Switzerland ratified the 2000 UN TIP Protocol in October 2006.

In 2011 Switzerland was primarily a destination and, to a lesser extent, a transit country for women trafficked from Bulgaria, Slovakia, Slovenia, Ukraine, Moldova, Brazil, the Dominican Republic, Thailand, Cambodia, Nigeria, and Cameroon for the purpose of commercial sexual exploitation. Swiss authorities noted an increase in the number of women trafficked from Eastern Europe, specifically Romania, for sexual exploitation. Limited cases of trafficking for the purpose of domestic servitude and labor exploitation also were reported.

According to the U.S. Government's 2011 Trafficking in Persons report, Switzerland was rated in "Tier 2" for its efforts against human trafficking because it did fully comply with international minimum requirements but made "significant efforts to do so". However, the 2014 Trafficking in Persons report indicated that Switzerland was a "Tier 1" country, indicating that the government "fully complies with the minimum standards for the elimination of trafficking."

The U.S. State Department's Office to Monitor and Combat Trafficking in Persons placed the country in "Tier 1" in 2017. In 2023 it was at "Tier 2".

From 2019 to 2021, the government identified 295 victims of human trafficking; most were female and 8% of them were children.

In 2023, the Organised Crime Index noted that the country did not have a co-ordinated federal level plan to fight this crime.

==Prosecution (2008)==
The Government of Switzerland demonstrated anti-trafficking law enforcement efforts during 2008. Switzerland prohibits both trafficking for sexual exploitation and trafficking for labor exploitation under the new Article 182 of the Swiss penal code, which prescribes penalties of up to 20 years' imprisonment and are commensurate with penalties prescribed for other grave crimes, such as rape.
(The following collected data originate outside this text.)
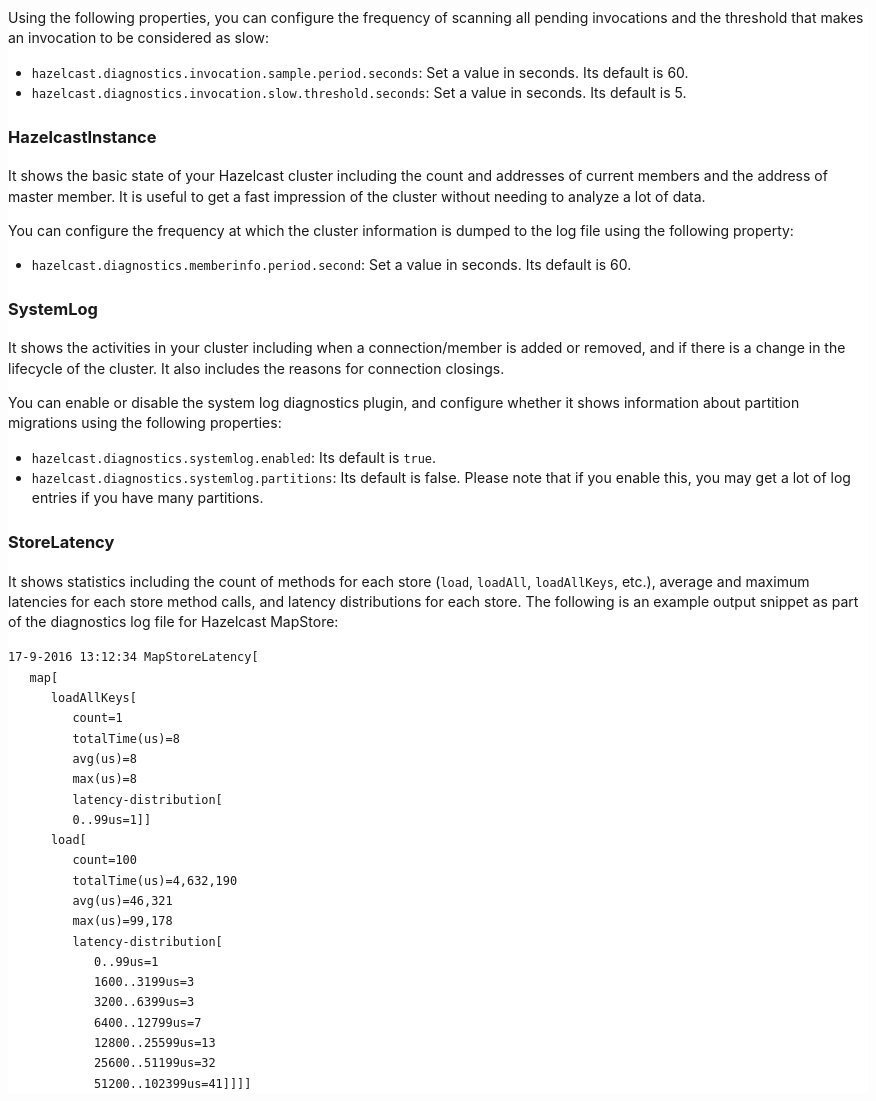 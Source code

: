 Using the following properties, you can configure the frequency of scanning all pending invocations and the threshold that makes an invocation to be considered as slow:

* `hazelcast.diagnostics.invocation.sample.period.seconds`: Set a value in seconds. Its default is 60.
* `hazelcast.diagnostics.invocation.slow.threshold.seconds`: Set a value in seconds. Its default is 5.

### HazelcastInstance

It shows the basic state of your Hazelcast cluster including the count and addresses of current members and the address of master member. It is useful to get a fast impression of the cluster without needing to analyze a lot of data.

You can configure the frequency at which the cluster information is dumped to the log file using the following property:

* `hazelcast.diagnostics.memberinfo.period.second`: Set a value in seconds. Its default is 60.

### SystemLog

It shows the activities in your cluster including when a connection/member is added or removed, and if there is a change in the lifecycle of the cluster. It also includes the reasons for connection closings.

You can enable or disable the system log diagnostics plugin, and configure whether it shows information about partition migrations using the following properties:

* `hazelcast.diagnostics.systemlog.enabled`: Its default is `true`.
* `hazelcast.diagnostics.systemlog.partitions`: Its default is false. Please note that if you enable this, you may get a lot of log entries if you have many partitions.


### StoreLatency

It shows statistics including the count of methods for each store (`load`, `loadAll`, `loadAllKeys`, etc.), average and maximum latencies for each store method calls, and latency distributions for each store. The following is an example output snippet as part of the diagnostics log file for Hazelcast MapStore:

```
17-9-2016 13:12:34 MapStoreLatency[
   map[
      loadAllKeys[
         count=1
         totalTime(us)=8
         avg(us)=8
         max(us)=8
         latency-distribution[
         0..99us=1]]
      load[
         count=100
         totalTime(us)=4,632,190
         avg(us)=46,321
         max(us)=99,178
         latency-distribution[
            0..99us=1
            1600..3199us=3
            3200..6399us=3
            6400..12799us=7
            12800..25599us=13
            25600..51199us=32
            51200..102399us=41]]]]
```
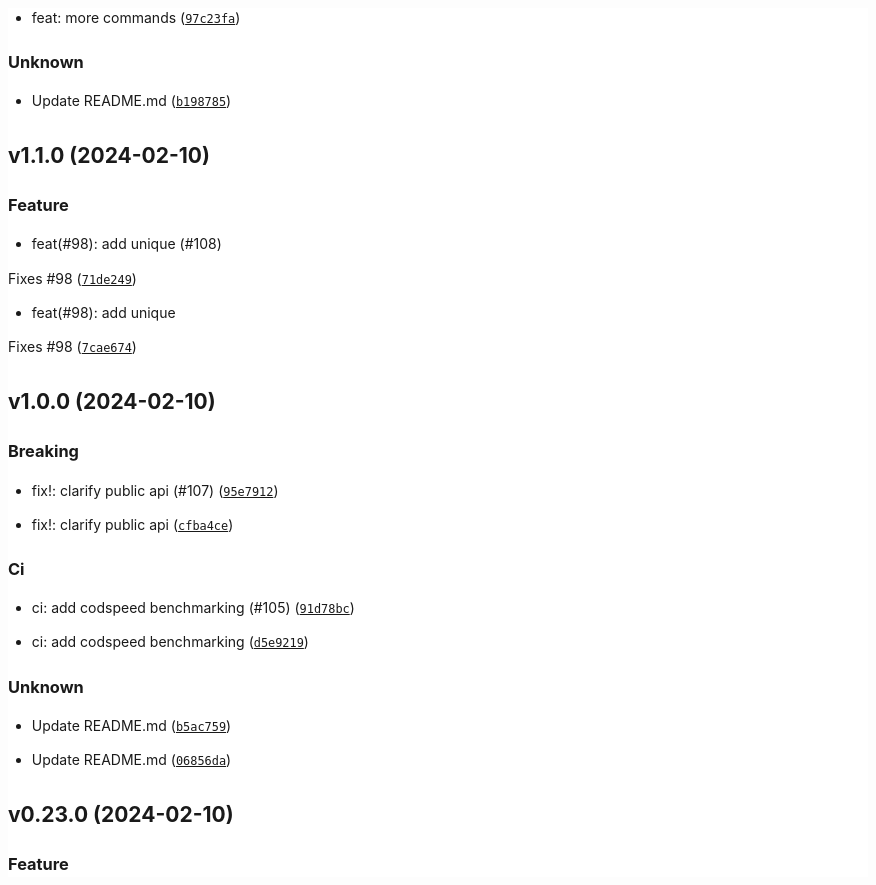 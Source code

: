 * feat: more commands ([`97c23fa`](https://github.com/MartinBernstorff/iterpy/commit/97c23fab0f1bd0e453d1a94f7260494583fec68c))

### Unknown

* Update README.md ([`b198785`](https://github.com/MartinBernstorff/iterpy/commit/b198785f4daacfad69853349be8f179373a45274))


## v1.1.0 (2024-02-10)

### Feature

* feat(#98): add unique (#108)

Fixes #98 ([`71de249`](https://github.com/MartinBernstorff/iterpy/commit/71de24909611f98cf7e088d447bb1333bd40fa85))

* feat(#98): add unique

Fixes #98 ([`7cae674`](https://github.com/MartinBernstorff/iterpy/commit/7cae6741f51b7c2f8fabf4a8f7162a2109bbe8a4))


## v1.0.0 (2024-02-10)

### Breaking

* fix!: clarify public api (#107) ([`95e7912`](https://github.com/MartinBernstorff/iterpy/commit/95e791270ca2c9de61f1843a3daaa0f096023389))

* fix!: clarify public api ([`cfba4ce`](https://github.com/MartinBernstorff/iterpy/commit/cfba4ce098e0d0aed426c9dedd842441f6661b88))

### Ci

* ci: add codspeed benchmarking (#105) ([`91d78bc`](https://github.com/MartinBernstorff/iterpy/commit/91d78bc98e063be852011a8b2667fe4b3f76248f))

* ci: add codspeed benchmarking ([`d5e9219`](https://github.com/MartinBernstorff/iterpy/commit/d5e92197e3a4dbf3f6a01b78c18481d648e7a6ef))

### Unknown

* Update README.md ([`b5ac759`](https://github.com/MartinBernstorff/iterpy/commit/b5ac759801136f15c5bddc5ae5b334e429c9a029))

* Update README.md ([`06856da`](https://github.com/MartinBernstorff/iterpy/commit/06856da9cccb88a322a4c12efd1c6e033ffd6dd8))


## v0.23.0 (2024-02-10)

### Feature
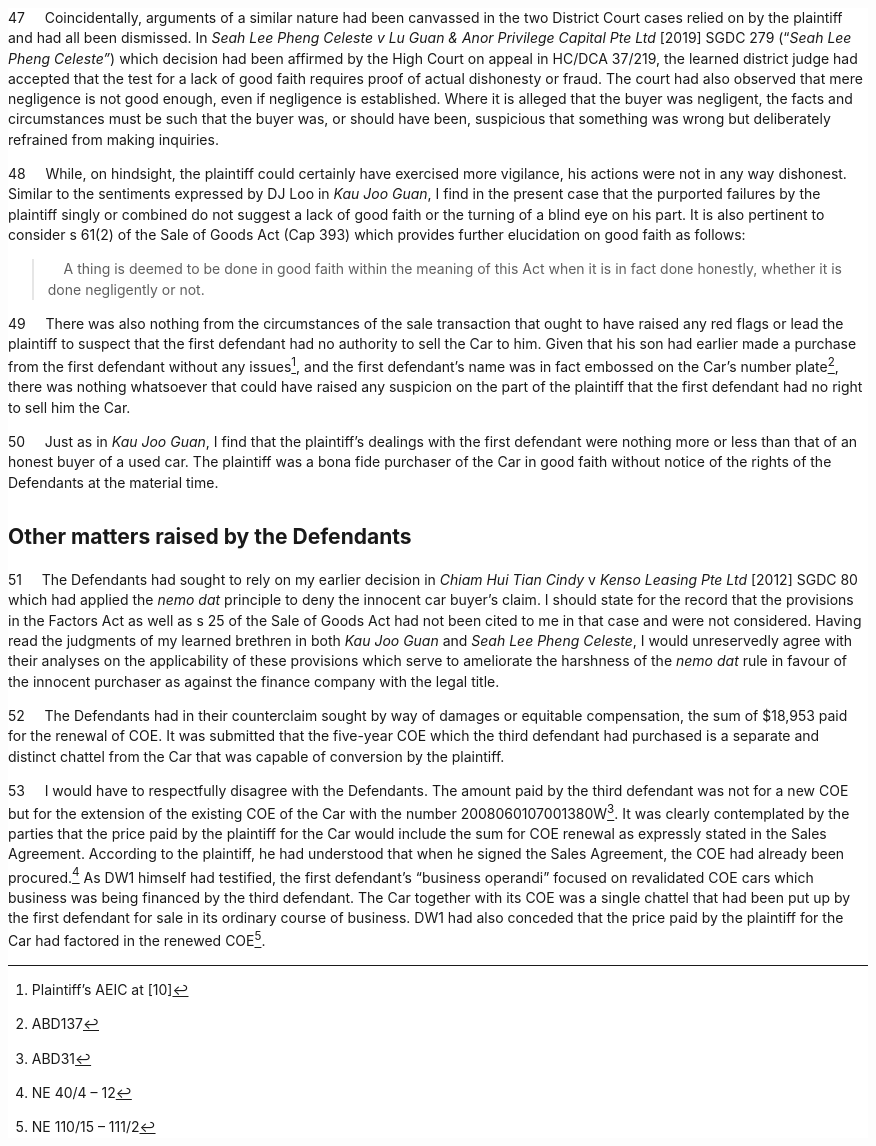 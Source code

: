 47     Coincidentally, arguments of a similar nature had been canvassed in the two District Court cases relied on by the plaintiff and had all been dismissed. In _Seah Lee Pheng Celeste v Lu Guan & Anor Privilege Capital Pte Ltd_ <span class="citation">\[2019\] SGDC 279</span> (“_Seah Lee Pheng Celeste”_) which decision had been affirmed by the High Court on appeal in HC/DCA 37/219, the learned district judge had accepted that the test for a lack of good faith requires proof of actual dishonesty or fraud. The court had also observed that mere negligence is not good enough, even if negligence is established. Where it is alleged that the buyer was negligent, the facts and circumstances must be such that the buyer was, or should have been, suspicious that something was wrong but deliberately refrained from making inquiries.

48     While, on hindsight, the plaintiff could certainly have exercised more vigilance, his actions were not in any way dishonest. Similar to the sentiments expressed by DJ Loo in _Kau Joo Guan_, I find in the present case that the purported failures by the plaintiff singly or combined do not suggest a lack of good faith or the turning of a blind eye on his part. It is also pertinent to consider s 61(2) of the Sale of Goods Act (Cap 393) which provides further elucidation on good faith as follows:

>     A thing is deemed to be done in good faith within the meaning of this Act when it is in fact done honestly, whether it is done negligently or not.

49     There was also nothing from the circumstances of the sale transaction that ought to have raised any red flags or lead the plaintiff to suspect that the first defendant had no authority to sell the Car to him. Given that his son had earlier made a purchase from the first defendant without any issues[^21], and the first defendant’s name was in fact embossed on the Car’s number plate[^22], there was nothing whatsoever that could have raised any suspicion on the part of the plaintiff that the first defendant had no right to sell him the Car.

50     Just as in _Kau Joo Guan_, I find that the plaintiff’s dealings with the first defendant were nothing more or less than that of an honest buyer of a used car. The plaintiff was a bona fide purchaser of the Car in good faith without notice of the rights of the Defendants at the material time.

## Other matters raised by the Defendants

51     The Defendants had sought to rely on my earlier decision in _Chiam Hui Tian Cindy_ v _Kenso Leasing Pte Ltd_ <span class="citation">\[2012\] SGDC 80</span> which had applied the _nemo dat_ principle to deny the innocent car buyer’s claim. I should state for the record that the provisions in the Factors Act as well as s 25 of the Sale of Goods Act had not been cited to me in that case and were not considered. Having read the judgments of my learned brethren in both _Kau Joo Guan_ and _Seah Lee Pheng Celeste_, I would unreservedly agree with their analyses on the applicability of these provisions which serve to ameliorate the harshness of the _nemo dat_ rule in favour of the innocent purchaser as against the finance company with the legal title.

52     The Defendants had in their counterclaim sought by way of damages or equitable compensation, the sum of $18,953 paid for the renewal of COE. It was submitted that the five-year COE which the third defendant had purchased is a separate and distinct chattel from the Car that was capable of conversion by the plaintiff.

53     I would have to respectfully disagree with the Defendants. The amount paid by the third defendant was not for a new COE but for the extension of the existing COE of the Car with the number 2008060107001380W[^23]. It was clearly contemplated by the parties that the price paid by the plaintiff for the Car would include the sum for COE renewal as expressly stated in the Sales Agreement. According to the plaintiff, he had understood that when he signed the Sales Agreement, the COE had already been procured.[^24] As DW1 himself had testified, the first defendant’s “business operandi” focused on revalidated COE cars which business was being financed by the third defendant. The Car together with its COE was a single chattel that had been put up by the first defendant for sale in its ordinary course of business. DW1 had also conceded that the price paid by the plaintiff for the Car had factored in the renewed COE[^25].


[^1]: Agreed Bundle of Documents page 90 (“ABD90”)
[^2]: ABD26
[^3]: Floor Stock Agreement dated 7 May 2018 at ABD10 to 25
[^4]: ABD27
[^5]: ABD29
[^6]: ABD31
[^7]: ABD114
[^8]: Paragraph 21 of 2nd and 3rd Defendants’ Defence and Counterclaim (Amendment No.2).
[^9]: While s 25 of the Sale of Goods Act (Cap 393) had also been referred to in the plaintiff’s closing submissions (“PCS”), it is noted that the plaintiff’s statement of claim pleads reliance on the Factors Act provisions only. In any case, the effect of the ss 2 and 9 of the Factors Act (Cap 386) is the same.
[^10]: Plaintiff’s AEIC at \[33\]
[^11]: Notes of Evidence of 22 September 2020 at page 42 lines 7 to 25 (“NE 42/7 – 25”)
[^12]: PCS \[11.2\]
[^13]: Plaintiff’s Further Submissions (“PFS”) filed on 17 February 2021
[^14]: 2nd and 3rd Defendants’ Reply Submissions filed on 26 February 2021
[^15]: 2nd and 3rd Defendants’ Closing Submissions (“DCS”) at \[39\] to \[46\]
[^16]: NE 80/1 – 7
[^17]: NE 80/21 to 81/9
[^18]: NE 99/28 to 100/16; ABD137
[^19]: NE 116/7 – 11
[^20]: NE 86/5 – 12 , 23 – 25
[^21]: Plaintiff’s AEIC at \[10\]
[^22]: ABD137
[^23]: ABD31
[^24]: NE 40/4 – 12
[^25]: NE 110/15 – 111/2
During the reporting period, authorities conducted at least 28 investigations, down from 39 in 2006. Authorities reported preliminary data of at least nine prosecutions in 2007, compared to 20 prosecutions reported in 2006. Courts reported convicting nine traffickers in 2007, compared to 20 reported convictions in 2006. Of those reported convicted, one trafficker was sentenced to 10 months' imprisonment and one trafficker was sentenced to 2.5 years' imprisonment; the remaining seven traffickers received suspended sentences or a fine and served no time in prison. In comparison, six of 20 trafficking offenders convicted in 2006 were reportedly given imposed sentences of between two and four years' imprisonment while 13 traffickers reportedly served no time, in prison. During the year, the Swiss Federal Office of Police reorganized and hired new staff to increase efforts to fight trafficking in persons.

==Protection (2008)==
The government continued to improve its victim protection efforts during the 2008. In January 2008, a new Swiss federal law entered into force, formalizing a 30-day reflection period for victims of trafficking and authorizing the Swiss federal government to assist victims logistically and financially with repatriation to their countries of origin. In 2007, cantonal immigration authorities offered 33 trafficking victims 30-day reflection periods, compared to 39 victims in 2006. Six victims were offered short-term residency permits to stay in Switzerland for the duration of the legal proceedings against their traffickers, compared to three in 2006. Four victims were granted long-term residency permits on the grounds of personal hardship, compared to three in 2006. The Swiss government continued funding for NGOs to provide victim assistance services and shelter for victims. In 2006, the most recent year for which information was available, 80 victims received government-funded assistance compared to 126 victims reported from the previous year. In 2006, at least 65 victims assisted law enforcement by testifying against their traffickers. Ten out of 26 cantons have a formal procedure for victim identification and referral. Victims were not penalized for unlawful acts committed as a result of their being trafficked.

==Prevention (2008)==
Switzerland continued its prevention efforts in 2007. The government again funded NGOs to carry out prevention campaigns in various countries including Cambodia, Mongolia, Burma, Moldova, Russia, and Lebanon. The Government of Switzerland provided anti-trafficking training to its troops being deployed abroad as international peacekeepers and maintained its zero-tolerance policy regarding any acts of sexual exploitation committed by these military personnel. Although the Swiss Border Guard monitored migration patterns for evidence of trafficking, authorities reported difficulty with identifying potential victims at border check-points. The government partially funded an NGO-run public awareness campaign targeting male clients of commercial sex leading up to the European Soccer Cup in Summer 2008. During the reporting period, one Swiss national was charged with traveling to Madagascar for the purpose of child sex tourism. In another case, Swiss authorities assisted Cambodian officials with the investigation of a Swiss national who was later convicted of child sexual exploitation in Cambodia and sentenced to 11 years' imprisonment.